WHAT IS EXPECTED: For the listing below, report all lines that hold the word "localhost".

TASK INPUTS:
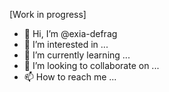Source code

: [Work in progress]
- 👋 Hi, I’m @exia-defrag
- 👀 I’m interested in ...
- 🌱 I’m currently learning ...
- 💞️ I’m looking to collaborate on ...
- 📫 How to reach me ...

<!---
exia-defrag/exia-defrag is a ✨ special ✨ repository because its `README.md` (this file) appears on your GitHub profile.
You can click the Preview link to take a look at your changes.
--->
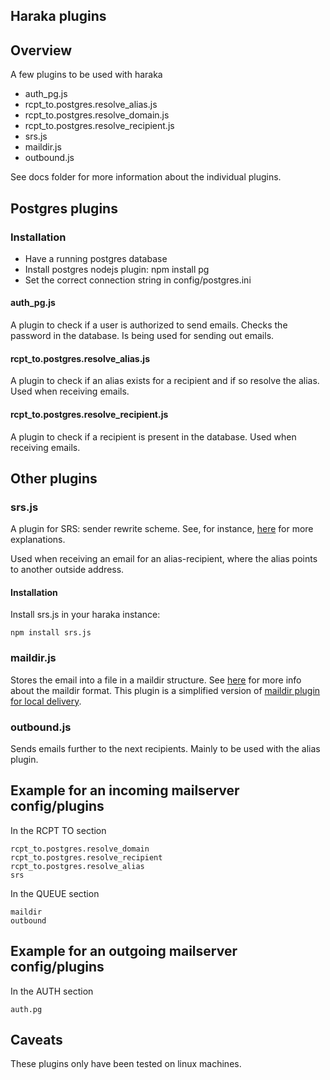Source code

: Haraka plugins
--------------

## Overview

A few plugins to be used with haraka

- auth_pg.js
- rcpt_to.postgres.resolve_alias.js
- rcpt_to.postgres.resolve_domain.js
- rcpt_to.postgres.resolve_recipient.js
- srs.js
- maildir.js
- outbound.js

See docs folder for more information about the individual plugins.

## Postgres plugins

### Installation

- Have a running postgres database
- Install postgres nodejs plugin: npm install pg
- Set the correct connection string in config/postgres.ini


#### auth_pg.js
A plugin to check if a user is authorized to send emails. Checks the password in
the database. Is being used for sending out emails.


#### rcpt_to.postgres.resolve_alias.js
A plugin to check if an alias exists for a recipient and if so resolve the alias.
Used when receiving emails.


#### rcpt_to.postgres.resolve_recipient.js
A plugin to check if a recipient is present in the database.
Used when receiving emails.


## Other plugins

### srs.js
A plugin for SRS: sender rewrite scheme. See, for instance,
[here](https://www.unlocktheinbox.com/resources/srs/) for more
explanations.

Used when receiving an email for an alias-recipient, where the alias
points to another outside address.

#### Installation

Install srs.js in your haraka instance:

    npm install srs.js

### maildir.js
Stores the email into a file in a maildir structure. See [here](https://en.wikipedia.org/wiki/Maildir) for more
info about the maildir format. This plugin is a simplified version of
[maildir plugin for local delivery](https://github.com/madeingnecca/haraka-plugins).

### outbound.js
Sends emails further to the next recipients. Mainly to be used with the alias plugin.

## Example for an incoming mailserver config/plugins
In the RCPT TO section

    rcpt_to.postgres.resolve_domain
    rcpt_to.postgres.resolve_recipient
    rcpt_to.postgres.resolve_alias
    srs

In the QUEUE section

    maildir
    outbound


## Example for an outgoing mailserver config/plugins
In the AUTH section

    auth.pg

## Caveats
These plugins only have been tested on linux machines.
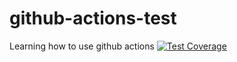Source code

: # github-actions-test

Learning how to use github actions
[![Test Coverage](https://api.codeclimate.com/v1/badges/b7e6dd16f0c9616587df/test_coverage)](https://codeclimate.com/github/gitlabhq/gitlab-ci/test_coverage)
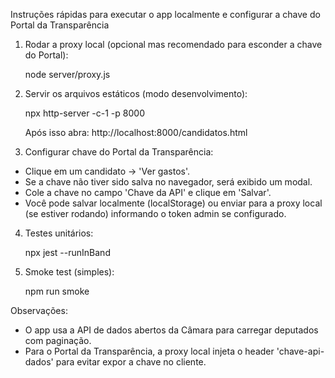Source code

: Instruções rápidas para executar o app localmente e configurar a chave do Portal da Transparência

1) Rodar a proxy local (opcional mas recomendado para esconder a chave do Portal):

   node server/proxy.js

2) Servir os arquivos estáticos (modo desenvolvimento):

   npx http-server -c-1 -p 8000

   Após isso abra: http://localhost:8000/candidatos.html

3) Configurar chave do Portal da Transparência:

- Clique em um candidato -> 'Ver gastos'.
- Se a chave não tiver sido salva no navegador, será exibido um modal.
- Cole a chave no campo 'Chave da API' e clique em 'Salvar'.
- Você pode salvar localmente (localStorage) ou enviar para a proxy local (se estiver rodando) informando o token admin se configurado.

4) Testes unitários:

   npx jest --runInBand

5) Smoke test (simples):

   npm run smoke

Observações:
- O app usa a API de dados abertos da Câmara para carregar deputados com paginação.
- Para o Portal da Transparência, a proxy local injeta o header 'chave-api-dados' para evitar expor a chave no cliente.
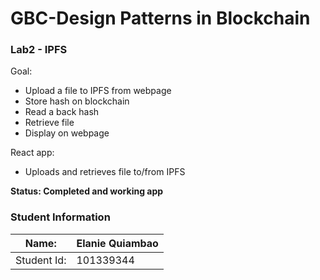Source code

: GBC-Design Patterns in Blockchain
===================================
### Lab2 - IPFS

Goal:
* Upload a file to IPFS from webpage
* Store hash on blockchain
* Read a back hash
* Retrieve file
* Display on webpage

React app:
* Uploads and retrieves file to/from IPFS

**Status: Completed and working app** 

### Student Information

Name:       | Elanie Quiambao 
------------|------------
Student Id: | 101339344
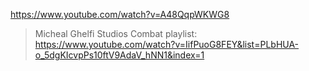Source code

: https://www.youtube.com/watch?v=A48QqpWKWG8

>Micheal Ghelfi Studios Combat playlist: https://www.youtube.com/watch?v=IifPuoG8FEY&list=PLbHUA-o_5dgKIcvpPs10ftV9AdaV_hNN1&index=1
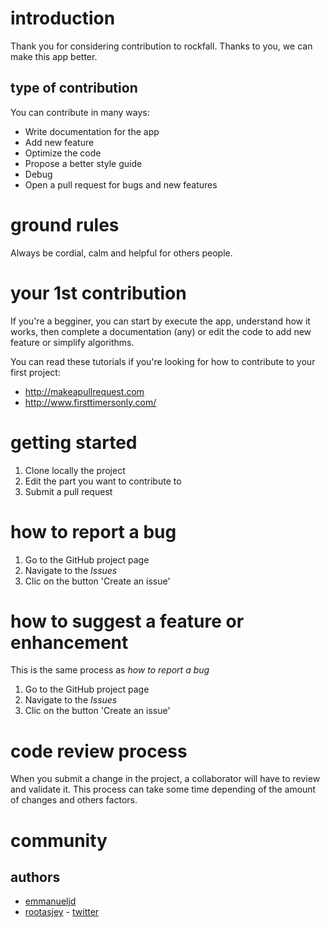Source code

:# introduction
Thank you for considering contribution to rockfall.
Thanks to you, we can make this app better.

## type of contribution
You can contribute in many ways:

* Write documentation for the app
* Add new feature
* Optimize the code
* Propose a better style guide
* Debug
* Open a pull request for bugs and new features

# ground rules
Always be cordial, calm and helpful for others people.

# your 1st contribution
If you're a begginer, you can start by execute the app, understand how it works, then complete a documentation (any) or edit the code to add new feature or simplify algorithms.

You can read these tutorials if you're looking for how to contribute to your first project:

* http://makeapullrequest.com
* http://www.firsttimersonly.com/

# getting started
1. Clone locally the project
2. Edit the part you want to contribute to
3. Submit a pull request

# how to report a bug
1. Go to the GitHub project page
2. Navigate to the _Issues_
3. Clic on the button 'Create an issue'

# how to suggest a feature or enhancement
This is the same process as _how to report a bug_

1. Go to the GitHub project page
2. Navigate to the _Issues_
3. Clic on the button 'Create an issue'

# code review process
When you submit a change in the project, a collaborator will have to review and validate it. This process can take some time depending of the amount of changes and others factors.

# community
## authors
* [emmanueljd](https://github.com/emmanuelJd)
* [rootasjey](https://github.com/rootasjey) - [twitter](https://twitter.com/jeremiecorpinot)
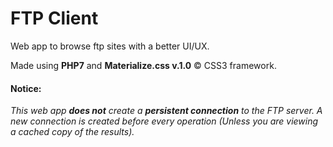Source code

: # FTP Client
Web app to browse ftp sites with a better UI/UX.

Made using <b>PHP7</b> and <b>Materialize.css v.1.0</b> &copy; CSS3 framework.

<h4>Notice: </h4>
<i>This web app <b>does not</b> create a <b>persistent connection</b> to the FTP server. A new connection is created before every operation (Unless you are viewing a cached copy of the results).</i>
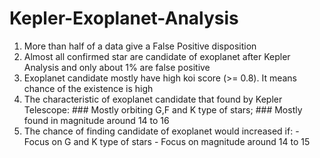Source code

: # **Kepler-Exoplanet-Analysis**

1. More than half of a data give a False Positive disposition
2. Almost all confirmed star are candidate of exoplanet after Kepler Analysis and only about 1% are false positive
4. Exoplanet candidate mostly have high koi score (>= 0.8). It means chance of the existence is high
3. The characteristic of exoplanet candidate that found by Kepler Telescope:
        ### Mostly orbiting G,F and K type of stars;
        ### Mostly found in magnitude around 14 to 16
4. The chance of finding candidate of exoplanet would increased if:
        - Focus on G and K type of stars
        - Focus on magnitude around 14 to 15
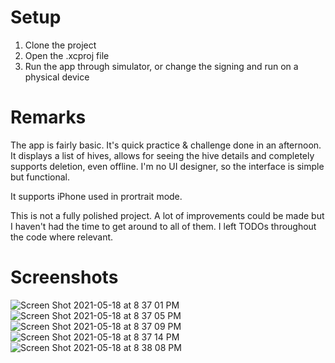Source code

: # Setup
1. Clone the project
2. Open the .xcproj file
3. Run the app through simulator, or change the signing and run on a physical device

# Remarks
The app is fairly basic. It's quick practice & challenge done in an afternoon. It displays a list of hives, allows for seeing the hive details and completely supports deletion, even offline. I'm no UI designer, so the interface is simple but functional. 

It supports iPhone used in prortrait mode.

This is not a fully polished project. A lot of improvements could be made but I haven't had the time to get around to all of them. I left TODOs throughout the code where relevant.

# Screenshots
![Screen Shot 2021-05-18 at 8 37 01 PM](https://user-images.githubusercontent.com/7923672/118740047-e1166800-b818-11eb-9c5e-c88263e0247e.png)
![Screen Shot 2021-05-18 at 8 37 05 PM](https://user-images.githubusercontent.com/7923672/118740051-e378c200-b818-11eb-88bf-a282e165b6ff.png)
![Screen Shot 2021-05-18 at 8 37 09 PM](https://user-images.githubusercontent.com/7923672/118740054-e70c4900-b818-11eb-90fd-5917cdc55ad7.png)
![Screen Shot 2021-05-18 at 8 37 14 PM](https://user-images.githubusercontent.com/7923672/118740057-e96ea300-b818-11eb-86f7-4d37757db92b.png)
![Screen Shot 2021-05-18 at 8 38 08 PM](https://user-images.githubusercontent.com/7923672/118740074-f55a6500-b818-11eb-97ca-34b2f7278958.png)
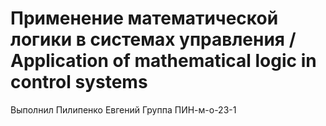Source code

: # Применение математической логики в системах управления / Application of mathematical logic in control systems
Выполнил Пилипенко Евгений
Группа ПИН-м-о-23-1 
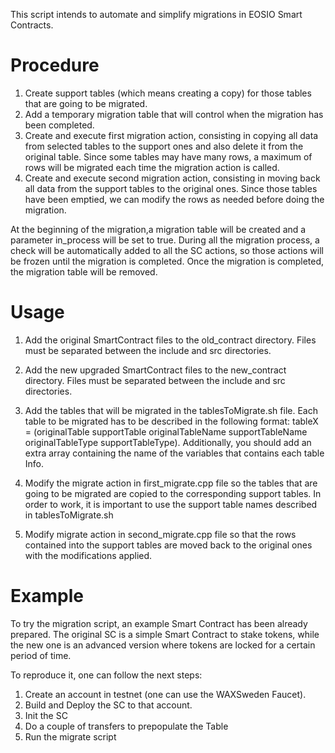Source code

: This script intends to automate and simplify migrations in EOSIO Smart Contracts.

Procedure
========================

1.  Create support tables (which means creating a copy) for those tables that are going to be migrated.
2.  Add a temporary migration table that will control when the migration has been completed.
3.  Create and execute first migration action, consisting in copying all data from selected tables to the support ones and also delete it from the original table. Since some tables may have many rows, a maximum of rows will be migrated each time the migration action is called. 
4.  Create and execute second migration action, consisting in moving back all data from the support tables to the original ones. Since those tables have been emptied, we can modify the rows as needed before doing the migration.

At the beginning of the migration,a migration table will be created and a parameter in_process will be set to true. During all the migration process, a check will be automatically added to all the SC actions, so those actions will be frozen until the migration is completed.  Once the migration is completed, the migration table will be removed.

Usage
======================== 

1. Add the original SmartContract files to the old_contract directory. Files must be separated between the include and src directories.

2. Add the new upgraded SmartContract files to the new_contract directory. Files must be separated between the include and src directories.

3. Add the tables that will be migrated in the tablesToMigrate.sh file. Each table to be migrated has to be described in the following format: tableX = (originalTable supportTable originalTableName supportTableName originalTableType supportTableType). Additionally, you should add an extra array containing the name of the variables that contains each table Info.

4. Modify the migrate action in first_migrate.cpp file so the tables that are going to be migrated are copied to the corresponding support tables. In order to work, it is important to use the support table names described in tablesToMigrate.sh

5. Modify migrate action in second_migrate.cpp file so that the rows contained into the support tables are moved back to the original ones with the modifications applied.


Example 
=========================

To try the migration script, an example Smart Contract has been already prepared. The original SC is a simple Smart Contract to stake tokens, while the new one is an advanced version where tokens are locked for a certain period of time.

To reproduce it, one can follow the next steps:

1. Create an account in testnet (one can use the WAXSweden Faucet). 
2. Build and Deploy the SC to that account.
3. Init the SC
4. Do a couple of transfers to prepopulate the Table
5. Run the migrate script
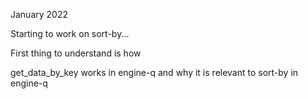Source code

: 
January 2022

Starting to work on sort-by...

First thing to understand is how

get_data_by_key works in engine-q and why it is relevant
to sort-by in engine-q
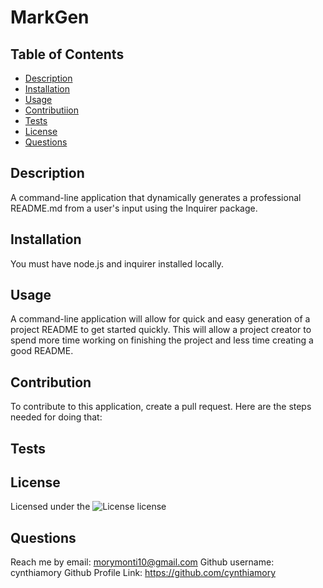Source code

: # MarkGen

  ## Table of Contents
  - [Description](#description)
  - [Installation](#installation)
  - [Usage](#usage)
  - [Contributiion](#contribution)
  - [Tests](#tests)
  - [License](#license)
  - [Questions](#questions)

  ## Description
  A command-line application that dynamically generates a professional README.md from a user's input using the Inquirer package.

  ## Installation
  You must have node.js and inquirer installed locally.

  ## Usage
  A command-line application will allow for quick and easy generation of a project README to get started quickly. This will allow a project creator to spend more time working on finishing the project and less time creating a good README.

  ## Contribution
  To contribute to this application, create a pull request. Here are the steps needed for doing that:

  ## Tests
  

  ## License
  Licensed under the ![License](https://img.shields.io/badge/License-MIT-blue.svg) license
 
  ## Questions
  Reach me by email: morymonti10@gmail.com
  Github username: cynthiamory
  Github Profile Link: https://github.com/cynthiamory
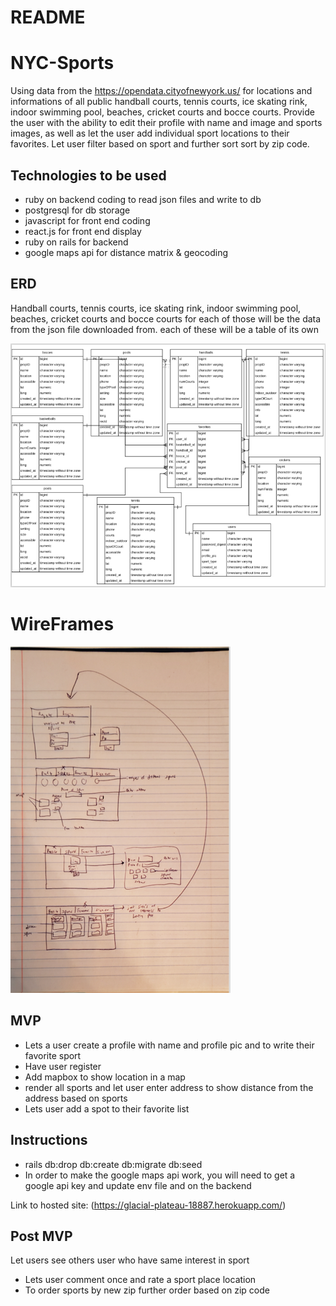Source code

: # README

# NYC-Sports

Using data from the https://opendata.cityofnewyork.us/ for locations and informations of all public handball courts, tennis courts, ice skating rink, indoor swimming pool, beaches, cricket courts and bocce courts. Provide the user with the ability to edit their profile with name and image and sports images, as well as let the user add individual sport locations to their favorites. Let user filter based on sport and further sort sort by zip code.

## Technologies to be used
* ruby on backend coding to read json files and write to db
* postgresql for db storage
* javascript for front end coding
* react.js for front end display
* ruby on rails for backend
* google maps api for distance matrix & geocoding


## ERD
Handball courts, tennis courts, ice skating rink, indoor swimming pool, beaches, cricket courts and bocce courts
for each of those will be the data from the json file downloaded from. each of these will be a table of its own

![ERD](erd.png)

# WireFrames
![WireFrames](wireframe.png)

## MVP
* Lets a user create a profile with name and profile pic and to write their favorite sport
* Have user register
* Add mapbox to show location in a map
* render all sports and let user enter address to show distance from the address based on sports
* Lets user add a spot to their favorite list

## Instructions
* rails db:drop db:create db:migrate db:seed
* In order to make the google maps api work, you will need to get a google api key and update env file and on the backend


Link to hosted site: (https://glacial-plateau-18887.herokuapp.com/)

## Post MVP

Let users see others user who have same interest in sport
* Lets user comment once and rate a sport place location
* To order sports by new zip further order based on zip code
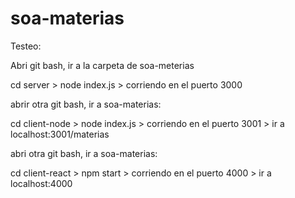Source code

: # soa-materias

Testeo:

Abri git bash, ir a la carpeta de soa-meterias

cd server > node index.js > corriendo en el puerto 3000

abrir otra git bash, ir a soa-materias:

cd client-node > node index.js > corriendo en el puerto 3001 > ir a localhost:3001/materias

abri otra git bash, ir a soa-materias:

cd client-react > npm start > corriendo en el puerto 4000 > ir a localhost:4000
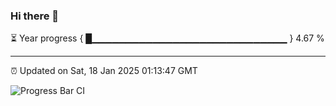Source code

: ### Hi there 👋

⏳ Year progress { █▁▁▁▁▁▁▁▁▁▁▁▁▁▁▁▁▁▁▁▁▁▁▁▁▁▁▁▁▁ } 4.67 %

---

⏰ Updated on Sat, 18 Jan 2025 01:13:47 GMT

![Progress Bar CI](https://github.com/liununu/liununu/workflows/Progress%20Bar%20CI/badge.svg)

ANSWER SPACE:
   Após isso abra: http://localhost:8000/candidatos.html
cd client-node > node index.js > corriendo en el puerto 3001 > ir a localhost:3001/materias
cd client-react > npm start > corriendo en el puerto 4000 > ir a localhost:4000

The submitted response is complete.